A group element does not have a shape of its own. So you have to look at its content.
If the group element has some transformation, you might either apply this transformation to each child element, or apply the reverse operation to the current mouse position. In the latter case, you will have to apply some correction to the final result, since the distance will be in transformed coordinates so you have to revert it back to untransformed coordinates.
There are several ways how you could define the shape of a path, and each definition yields a different distance metric. Ordered from fast but crude to slow but exact, the options that I can think of are
- Axis-aligned bounding box. Simply take all points, including Bézier control points, and take the minimum and maximum for each coordinate. This defines a bounding rectangle, and you can compute the distance to that.
- Convex hull. Take all points, again including control points, and compute the convex hull of these. The path will be contained within that hull. Compute the distance to that.
- Point cloud. Take all the points, perhaps again including control points but perhaps not, and find the closest one to our input. Use the distance to that.
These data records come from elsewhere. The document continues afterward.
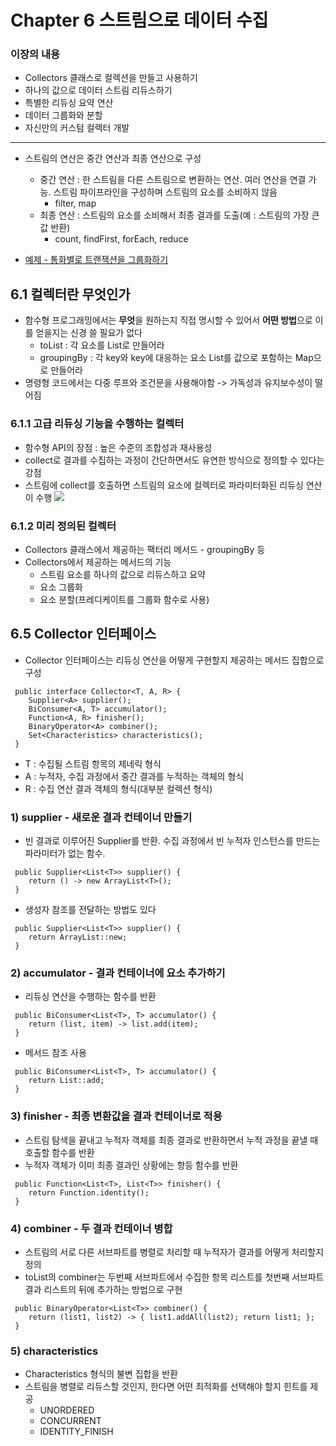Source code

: # Chapter 6 스트림으로 데이터 수집
### 이장의 내용
+ Collectors 클래스로 컬렉션을 만들고 사용하기
+ 하나의 값으로 데이터 스트림 리듀스하기
+ 특별한 리듀싱 요약 연산
+ 데이터 그룹화와 분할
+ 자신만의 커스텀 컬렉터 개발

---
+ 스트림의 연산은 중간 연산과 최종 연산으로 구성
  + 중간 연산 : 한 스트림을 다른 스트림으로 변환하는 연산. 여러 연산을 연결 가능. 스트림 파이프라인을 구성하며 스트림의 요소를 소비하지 않음
    + filter, map
  + 최종 연산 : 스트림의 요소를 소비해서 최종 결과를 도출(예 : 스트림의 가장 큰 값 반환)
    + count, findFirst, forEach, reduce

+ [예제 - 통화별로 트랜잭션을 그룹화하기](https://github.com/MINS99/Modern_Java_in_Action/blob/master/src/Modern_Java_in_Action/chapter6/CollectorsPractice.java)

## 6.1 컬렉터란 무엇인가
+ 함수형 프로그래밍에서는 **무엇**을 원하는지 직접 명시할 수 있어서 **어떤 방법**으로 이를 얻을지는 신경 쓸 필요가 없다
  + toList : 각 요소를 List로 만들어라
  + groupingBy : 각 key와 key에 대응하는 요소 List를 값으로 포함하는 Map으로 만들어라
+ 명령형 코드에서는 다중 루프와 조건문을 사용해야함 -> 가독성과 유지보수성이 떨어짐

### 6.1.1 고급 리듀싱 기능을 수행하는 컬렉터
+ 함수형 API의 장점 : 높은 수준의 조합성과 재사용성
+ collect로 결과를 수집하는 과정이 간단하면서도 유연한 방식으로 정의할 수 있다는 강점
+ 스트림에 collect를 호출하면 스트림의 요소에 컬렉터로 파라미터화된 리듀싱 연산이 수행
![](https://img1.daumcdn.net/thumb/R1280x0/?scode=mtistory2&fname=https%3A%2F%2Fblog.kakaocdn.net%2Fdn%2FbFvMci%2FbtrobHYKHq4%2FdDTrHOL0ocJSMiFFcEE7Ok%2Fimg.png) 

### 6.1.2 미리 정의된 컬렉터
+ Collectors 클래스에서 제공하는 팩터리 메서드 - groupingBy 등
+ Collectors에서 제공하는 메서드의 기능
  + 스트림 요소를 하나의 값으로 리듀스하고 요약
  + 요소 그룹화
  + 요소 분할(프레디케이트를 그룹화 함수로 사용)

## 6.5 Collector 인터페이스
+ Collector 인터페이스는 리듀싱 연산을 어떻게 구현할지 제공하는 메서드 집합으로 구성
```
 public interface Collector<T, A, R> {
    Supplier<A> supplier();
    BiConsumer<A, T> accumulator();
    Function<A, R> finisher();
    BinaryOperator<A> combiner();
    Set<Characteristics> characteristics();
 }
```
+ T : 수집될 스트림 항목의 제네릭 형식
+ A : 누적자, 수집 과정에서 중간 결과를 누적하는 객체의 형식
+ R : 수집 연산 결과 객체의 형식(대부분 컬렉션 형식)

### 1) supplier - 새로운 결과 컨테이너 만들기
+ 빈 결과로 이루어진 Supplier를 반환. 수집 과정에서 빈 누적자 인스턴스를 만드는 파라미터가 없는 함수.
```
 public Supplier<List<T>> supplier() {
    return () -> new ArrayList<T>();
 }
```
+ 생성자 참조를 전달하는 방법도 있다
```
 public Supplier<List<T>> supplier() {
    return ArrayList::new;
 }
```

### 2) accumulator - 결과 컨테이너에 요소 추가하기
+ 리듀싱 연산을 수행하는 함수를 반환
```
 public BiConsumer<List<T>, T> accumulator() {
    return (list, item) -> list.add(item);
 }
```
+ 메서드 참조 사용
```
 public BiConsumer<List<T>, T> accumulator() {
    return List::add;
 }
```

### 3) finisher - 최종 변환값을 결과 컨테이너로 적용
+ 스트림 탐색을 끝내고 누적자 객체를 최종 결과로 반환하면서 누적 과정을 끝낼 때 호출할 함수를 반환
+ 누적자 객체가 이미 최종 결과인 상황에는 항등 함수를 반환
```
 public Function<List<T>, List<T>> finisher() {
    return Function.identity();
 }
```

### 4) combiner - 두 결과 컨테이너 병합
+ 스트림의 서로 다른 서브파트를 병렬로 처리할 때 누적자가 결과를 어떻게 처리할지 정의
+ toList의 combiner는 두번째 서브파트에서 수집한 항목 리스트를 첫번째 서브파트 결과 리스트의 뒤에 추가하는 방법으로 구현
```
 public BinaryOperator<List<T>> combiner() {
    return (list1, list2) -> { list1.addAll(list2); return list1; };
 }
```

### 5) characteristics
+ Characteristics 형식의 불변 집합을 반환
+ 스트림을 병렬로 리듀스할 것인지, 한다면 어떤 최적화를 선택해야 할지 힌트를 제공
  + UNORDERED
  + CONCURRENT
  + IDENTITY_FINISH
- Piecewise linear. Ignore control points, but consider your path as a sequence of line segments. Compute the distance to each, then take the minimum.
- Flattened path. Use De Casteljau's algorithm to approximate curved paths by piecewise linear paths until some error bound is met, then do as described above.
- Mathematically exact. Look at each curved segment, and actually compute the minimal distance. For this you need to find the points where the tangent to the curve is orthogonal to the vector towards your input point. This would be a question in its own right for Math SE but please search before you post.